Hackers now use thermal attacks to steal passwords in seconds
To catch a thief, think like a thief. This may not be something you hear an academic researcher says but Mohammed Khamis, a Reader in the Computing Science department at the University of Glasgow, and his team of researchers have done just that and developed a system that can reveal passwords in seconds.
Dubbed a thermal attack, the system combines two events in the technological space, the falling prices of thermal cameras and the increased access to machine learning to demonstrate how an image of your screen or keyboard captured using a thermal imaging camera could be sufficient for a hacker to gain access to confidential information.
What is a thermal attack?
Whenever you access a keypad, keyboard, or smartphone screen to type in your password or passcode, the contact between your fingers and the surface leaves a small but detectable heat signature. When captured with a thermal imaging camera, this heat signature is visible up to 60 seconds after contact.
This would mean that although you might be guarding the keypad while entering your ATM passcode, seconds later, a thermal camera could still pick up the keys touched during the process. This is called a thermal attack.
The researchers found that recently touched keys appeared brighter in such images, and it was possible to determine the sequence of numbers, letters, or even symbols that make up a password.
Previous research conducted by the research team found that, given this information, even non-experts could accurately guess passwords from such images. The team used machine learning to see if password-guessing accuracy could be improved.

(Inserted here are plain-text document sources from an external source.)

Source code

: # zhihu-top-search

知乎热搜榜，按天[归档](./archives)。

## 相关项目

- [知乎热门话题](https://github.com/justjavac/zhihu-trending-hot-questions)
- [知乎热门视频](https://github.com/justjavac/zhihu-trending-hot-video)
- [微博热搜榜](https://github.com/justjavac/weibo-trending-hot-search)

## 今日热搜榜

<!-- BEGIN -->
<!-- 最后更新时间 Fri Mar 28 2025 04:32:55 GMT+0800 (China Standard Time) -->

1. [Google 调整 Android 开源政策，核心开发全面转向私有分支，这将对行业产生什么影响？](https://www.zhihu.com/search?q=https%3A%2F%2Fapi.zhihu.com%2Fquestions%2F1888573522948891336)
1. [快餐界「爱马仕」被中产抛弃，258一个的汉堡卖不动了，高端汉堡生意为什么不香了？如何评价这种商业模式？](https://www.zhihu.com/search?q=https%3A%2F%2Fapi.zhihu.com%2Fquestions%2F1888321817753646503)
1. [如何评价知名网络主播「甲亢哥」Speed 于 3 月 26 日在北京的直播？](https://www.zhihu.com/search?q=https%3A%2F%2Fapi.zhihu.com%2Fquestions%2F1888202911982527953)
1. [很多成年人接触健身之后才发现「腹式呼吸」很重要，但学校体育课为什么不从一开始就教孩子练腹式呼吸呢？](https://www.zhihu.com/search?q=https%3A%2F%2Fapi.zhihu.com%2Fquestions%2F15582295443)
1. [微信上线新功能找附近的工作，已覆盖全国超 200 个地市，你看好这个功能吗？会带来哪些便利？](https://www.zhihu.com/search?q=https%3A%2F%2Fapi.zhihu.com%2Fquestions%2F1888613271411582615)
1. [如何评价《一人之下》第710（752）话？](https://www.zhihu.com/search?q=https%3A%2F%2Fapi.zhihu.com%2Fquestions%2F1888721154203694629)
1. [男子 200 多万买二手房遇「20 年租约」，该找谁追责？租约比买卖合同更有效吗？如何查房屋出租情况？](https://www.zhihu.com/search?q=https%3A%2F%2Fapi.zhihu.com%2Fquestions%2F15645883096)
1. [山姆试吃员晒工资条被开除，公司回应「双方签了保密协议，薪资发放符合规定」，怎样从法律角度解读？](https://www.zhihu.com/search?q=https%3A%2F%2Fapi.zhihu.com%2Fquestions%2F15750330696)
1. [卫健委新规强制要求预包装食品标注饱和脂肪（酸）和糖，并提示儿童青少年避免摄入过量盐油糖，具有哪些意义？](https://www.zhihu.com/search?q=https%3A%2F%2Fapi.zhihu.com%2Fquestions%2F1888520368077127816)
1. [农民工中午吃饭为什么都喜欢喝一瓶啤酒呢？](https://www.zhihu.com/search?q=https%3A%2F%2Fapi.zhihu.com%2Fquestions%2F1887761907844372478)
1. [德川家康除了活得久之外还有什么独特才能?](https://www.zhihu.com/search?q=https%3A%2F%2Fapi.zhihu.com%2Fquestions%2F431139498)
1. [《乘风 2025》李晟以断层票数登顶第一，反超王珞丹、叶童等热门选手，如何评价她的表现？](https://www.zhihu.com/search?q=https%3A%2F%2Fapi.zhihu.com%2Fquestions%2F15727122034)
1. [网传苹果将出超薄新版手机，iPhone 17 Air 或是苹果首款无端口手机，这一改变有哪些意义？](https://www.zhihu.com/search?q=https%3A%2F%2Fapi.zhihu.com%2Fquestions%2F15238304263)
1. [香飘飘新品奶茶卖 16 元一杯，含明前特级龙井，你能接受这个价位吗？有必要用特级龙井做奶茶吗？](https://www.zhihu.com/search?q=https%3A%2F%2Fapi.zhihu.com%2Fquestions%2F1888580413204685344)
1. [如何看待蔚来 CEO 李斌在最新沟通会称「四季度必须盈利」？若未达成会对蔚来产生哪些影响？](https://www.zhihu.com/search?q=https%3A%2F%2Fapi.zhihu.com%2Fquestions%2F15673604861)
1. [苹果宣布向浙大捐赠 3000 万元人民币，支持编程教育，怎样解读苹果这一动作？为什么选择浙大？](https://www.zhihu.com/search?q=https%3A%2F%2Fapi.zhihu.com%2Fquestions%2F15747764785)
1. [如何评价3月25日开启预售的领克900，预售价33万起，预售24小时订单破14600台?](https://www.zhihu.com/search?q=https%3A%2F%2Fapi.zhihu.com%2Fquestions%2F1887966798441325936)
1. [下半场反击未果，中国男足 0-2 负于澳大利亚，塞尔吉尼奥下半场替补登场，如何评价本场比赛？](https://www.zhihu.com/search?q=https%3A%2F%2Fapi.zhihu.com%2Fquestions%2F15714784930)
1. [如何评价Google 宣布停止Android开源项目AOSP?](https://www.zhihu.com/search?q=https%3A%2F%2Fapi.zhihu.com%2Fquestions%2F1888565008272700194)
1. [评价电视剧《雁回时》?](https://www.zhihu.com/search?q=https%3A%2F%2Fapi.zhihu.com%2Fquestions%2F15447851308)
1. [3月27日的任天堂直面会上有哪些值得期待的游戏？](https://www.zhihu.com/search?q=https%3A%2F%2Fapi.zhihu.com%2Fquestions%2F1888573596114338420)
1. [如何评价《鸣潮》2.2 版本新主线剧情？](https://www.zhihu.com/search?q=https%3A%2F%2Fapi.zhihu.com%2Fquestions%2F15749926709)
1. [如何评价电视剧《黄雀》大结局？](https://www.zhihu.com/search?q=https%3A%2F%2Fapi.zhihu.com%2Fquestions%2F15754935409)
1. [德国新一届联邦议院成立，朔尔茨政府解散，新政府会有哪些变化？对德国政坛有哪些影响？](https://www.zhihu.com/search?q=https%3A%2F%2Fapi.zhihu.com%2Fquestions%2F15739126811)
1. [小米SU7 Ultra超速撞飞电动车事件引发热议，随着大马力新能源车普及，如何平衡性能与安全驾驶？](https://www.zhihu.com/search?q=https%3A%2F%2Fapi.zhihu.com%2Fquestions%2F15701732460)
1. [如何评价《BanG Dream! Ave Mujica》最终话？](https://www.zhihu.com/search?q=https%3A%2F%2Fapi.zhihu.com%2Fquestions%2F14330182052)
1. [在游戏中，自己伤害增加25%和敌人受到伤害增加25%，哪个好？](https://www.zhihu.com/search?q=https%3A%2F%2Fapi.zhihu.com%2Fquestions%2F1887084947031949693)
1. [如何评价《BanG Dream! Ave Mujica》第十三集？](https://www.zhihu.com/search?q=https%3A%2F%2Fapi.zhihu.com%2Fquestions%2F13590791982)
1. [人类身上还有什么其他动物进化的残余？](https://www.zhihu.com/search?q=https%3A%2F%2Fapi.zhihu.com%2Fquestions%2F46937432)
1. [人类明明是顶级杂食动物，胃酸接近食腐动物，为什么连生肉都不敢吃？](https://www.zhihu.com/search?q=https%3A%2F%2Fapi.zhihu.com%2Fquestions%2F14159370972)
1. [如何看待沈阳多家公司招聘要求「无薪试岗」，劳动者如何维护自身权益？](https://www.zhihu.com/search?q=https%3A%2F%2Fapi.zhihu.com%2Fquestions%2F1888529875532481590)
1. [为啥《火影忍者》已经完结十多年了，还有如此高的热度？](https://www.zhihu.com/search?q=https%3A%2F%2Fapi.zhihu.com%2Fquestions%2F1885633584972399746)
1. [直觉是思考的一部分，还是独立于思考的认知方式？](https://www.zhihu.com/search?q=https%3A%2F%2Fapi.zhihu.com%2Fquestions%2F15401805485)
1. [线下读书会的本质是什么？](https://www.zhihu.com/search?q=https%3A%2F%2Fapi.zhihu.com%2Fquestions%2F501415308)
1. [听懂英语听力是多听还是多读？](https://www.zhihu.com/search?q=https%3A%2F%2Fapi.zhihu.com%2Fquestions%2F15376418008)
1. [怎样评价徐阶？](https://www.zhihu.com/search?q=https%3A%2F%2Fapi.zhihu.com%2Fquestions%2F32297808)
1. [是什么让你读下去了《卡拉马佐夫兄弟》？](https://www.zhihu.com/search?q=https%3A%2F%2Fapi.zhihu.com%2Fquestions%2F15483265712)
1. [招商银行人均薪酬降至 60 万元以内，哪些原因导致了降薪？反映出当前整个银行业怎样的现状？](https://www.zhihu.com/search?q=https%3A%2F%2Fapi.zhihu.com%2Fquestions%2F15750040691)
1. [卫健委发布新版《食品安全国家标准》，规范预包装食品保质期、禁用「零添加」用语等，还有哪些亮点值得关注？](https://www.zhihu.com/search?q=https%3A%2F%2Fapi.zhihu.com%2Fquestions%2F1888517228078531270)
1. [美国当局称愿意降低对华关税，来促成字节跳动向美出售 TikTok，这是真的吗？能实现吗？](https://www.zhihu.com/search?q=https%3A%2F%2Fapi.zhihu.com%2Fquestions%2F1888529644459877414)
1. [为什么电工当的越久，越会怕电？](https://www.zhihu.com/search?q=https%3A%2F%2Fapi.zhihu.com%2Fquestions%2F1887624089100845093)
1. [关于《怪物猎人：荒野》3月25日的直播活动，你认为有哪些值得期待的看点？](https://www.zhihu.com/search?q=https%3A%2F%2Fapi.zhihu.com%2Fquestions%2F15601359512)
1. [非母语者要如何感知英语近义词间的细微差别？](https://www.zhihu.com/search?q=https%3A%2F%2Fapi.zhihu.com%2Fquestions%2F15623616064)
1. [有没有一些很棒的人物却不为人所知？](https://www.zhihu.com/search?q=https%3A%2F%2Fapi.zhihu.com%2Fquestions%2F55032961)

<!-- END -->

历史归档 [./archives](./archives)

How machine learning can help crack passwords
The researchers used 1,500 images of QWERTY keyboards taken from different angles after they were used to type passwords. They then trained an artificial intelligence (AI) model to read these images and used a probabilistic model to guess the passwords from the thermal clues.

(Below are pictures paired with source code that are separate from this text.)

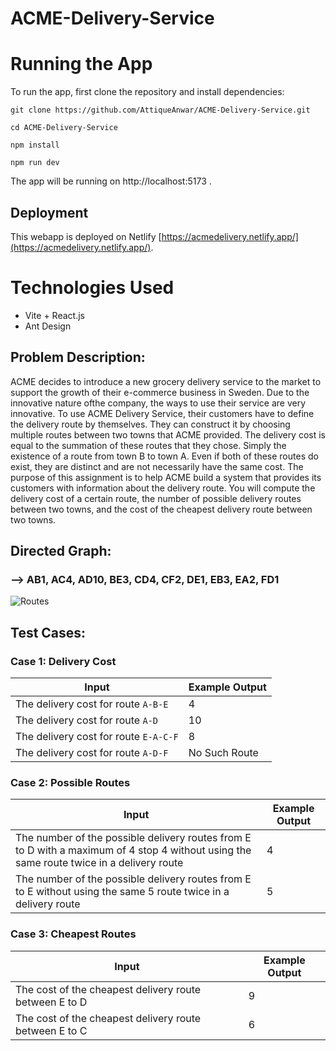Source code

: # ACME-Delivery-Service

# Running the App
To run the app, first clone the repository and install dependencies:

`git clone https://github.com/AttiqueAnwar/ACME-Delivery-Service.git`

`cd ACME-Delivery-Service`

`npm install`

`npm run dev `

The app will be running on http://localhost:5173 .

## Deployment
This webapp is deployed on Netlify  [https://acmedelivery.netlify.app/](https://acmedelivery.netlify.app/).

# Technologies Used
- Vite + React.js
- Ant Design

## Problem Description:
ACME decides to introduce a new grocery delivery service to the market to support the growth of their e-commerce business in Sweden. Due to the innovative nature ofthe company, the ways to use their service are very innovative.
To use ACME Delivery Service, their customers have to define the delivery route by themselves. They can construct it by choosing multiple routes between two towns that ACME provided.
The delivery cost is equal to the summation of these routes that they chose.
Simply the existence of a route from town B to town A. Even if both of these routes do exist, they are distinct and are not necessarily have the same cost.
The purpose of this assignment is to help ACME build a system that provides its customers with information about the delivery route. You will compute the delivery cost of a certain route, the number of possible delivery routes between two towns, and the cost of the cheapest delivery route between two towns.



## Directed Graph:
### --> AB1,    AC4, AD10, BE3, CD4, CF2, DE1, EB3, EA2, FD1
![Routes](https://github.com/AttiqueAnwar/ACME-Delivery-Service/assets/55598039/8f31baa0-9dad-4a35-80a0-6ce8fde196cb)


## Test Cases:
### Case 1: Delivery Cost
| Input | Example Output |
| --- | --- |
| The delivery cost for route  `A-B-E` | 4 |
| The delivery cost for route  `A-D` | 10 |
| The delivery cost for route  `E-A-C-F` | 8 |
| The delivery cost for route  `A-D-F` | No Such Route |

### Case 2: Possible Routes
| Input | Example Output |
| --- | --- |
| The number of the possible delivery routes from E to D with a maximum of 4 stop 4 without using the same route twice in a delivery route | 4 |
| The number of the possible delivery routes from E to E without using the same 5 route twice in a delivery route | 5 |

### Case 3: Cheapest Routes
| Input | Example Output |
| --- | --- |
| The cost of the cheapest delivery route between E to D | 9 |
| The cost of the cheapest delivery route between E to C	 | 6 |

The researchers found that the system, called ThermoSecure, could guess 86 percent of the passwords accurately when the images were taken within 20 seconds of contact. As the image interval increased to 60 seconds, the accuracy decreased to 62 percent.

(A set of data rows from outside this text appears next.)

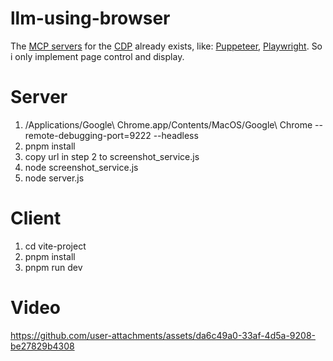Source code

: # llm-using-browser

The [MCP servers](https://github.com/modelcontextprotocol/servers) for the [CDP](https://chromedevtools.github.io/devtools-protocol/) already exists, like: [Puppeteer](https://github.com/modelcontextprotocol/servers/tree/main/src/puppeteer), [Playwright](https://github.com/executeautomation/mcp-playwright). So i only implement page control and display.

# Server

1. /Applications/Google\ Chrome.app/Contents/MacOS/Google\ Chrome --remote-debugging-port=9222 --headless
2. pnpm install
3. copy url in step 2 to screenshot_service.js
4. node screenshot_service.js
5. node server.js

# Client
1. cd vite-project
2. pnpm install
3. pnpm run dev

# Video
https://github.com/user-attachments/assets/da6c49a0-33af-4d5a-9208-be27829b4308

Among the images taken within 20 seconds, the system could also guess long passwords that used as many as 16-characters 67 percent of the time. As the passwords grew shorter, the accuracy increased, reaching 100 percent for passwords that were six characters long, the press release said.
"Access to thermal imaging cameras is more affordable than ever – they can be found for less than £200 (US$225) – and machine learning is becoming increasingly accessible too," said Khamis in the press release. "It’s important that computer security research keeps pace with these developments to find new ways to mitigate risk, and we will continue to develop our technology to try to stay one step ahead of attackers."
What can be done to avert this?
The research also provided insights into what mitigation strategies could be adopted to prevent a thermal attack. The researchers found that users who typed slower and left their fingers on the keyboard longer were more likely to see their passwords being guessed accurately than those who typed fast.
Also, the material that was used to make the keyboard also had an impact on the system's ability to guess passwords. Thermosecure could accurately guess passwords typed on keycaps made from ABS plastics about 50 percent of the time. However, the success rate dropped considerably to 14 percent when keycaps made from PBT plastics were used.
Apart from moving to sophisticated means of authentication, such as fingerprint and facial recognition, users could adopt long passphrases as passwords.
The research findings were published in the journal ACM Transactions on Privacy and Security.
Abstract
Thermal cameras can reveal heat traces on user interfaces, such as keyboards. This can be exploited maliciously to infer sensitive input, such as passwords. While previous work considered thermal attacks that rely on visual inspection of simple image processing techniques, we show that attackers can perform more effective AI-driven attacks. We demonstrate this by presenting the development of ThermoSecure, and its evaluation in two user studies (N=21, N=16) which reveal novel insights about thermal attacks. We detail the implementation of ThermoSecure and make a dataset of 1,500 thermal images of keyboards with heat traces resulting from input publicly available. Our first study shows that ThermoSecure successfully attacks 6-symbol, 8-symbol, 12-symbol, and 16-symbol passwords with an average accuracy of 92%, 80%, 71%, and 55% respectively, and even higher accuracy when thermal images are taken within 30 seconds. We found that typing behavior significantly impacts vulnerability to thermal attacks, where hunt-and-peck typists are more vulnerable than fast typists (92% vs 83% thermal attack success if performed within 30 seconds). The second study showed that the keycaps material has a statistically significant effect on the effectiveness of thermal attacks: ABS keycaps retain the thermal trace of users presses for a longer period of time, making them more vulnerable to thermal attacks, with a 52% average attack accuracy compared to 14% for keyboards with PBT keycaps. Finally, we discuss how systems can leverage our results to protect from thermal attacks, and present 7 mitigation approaches that are based on our results and previous work.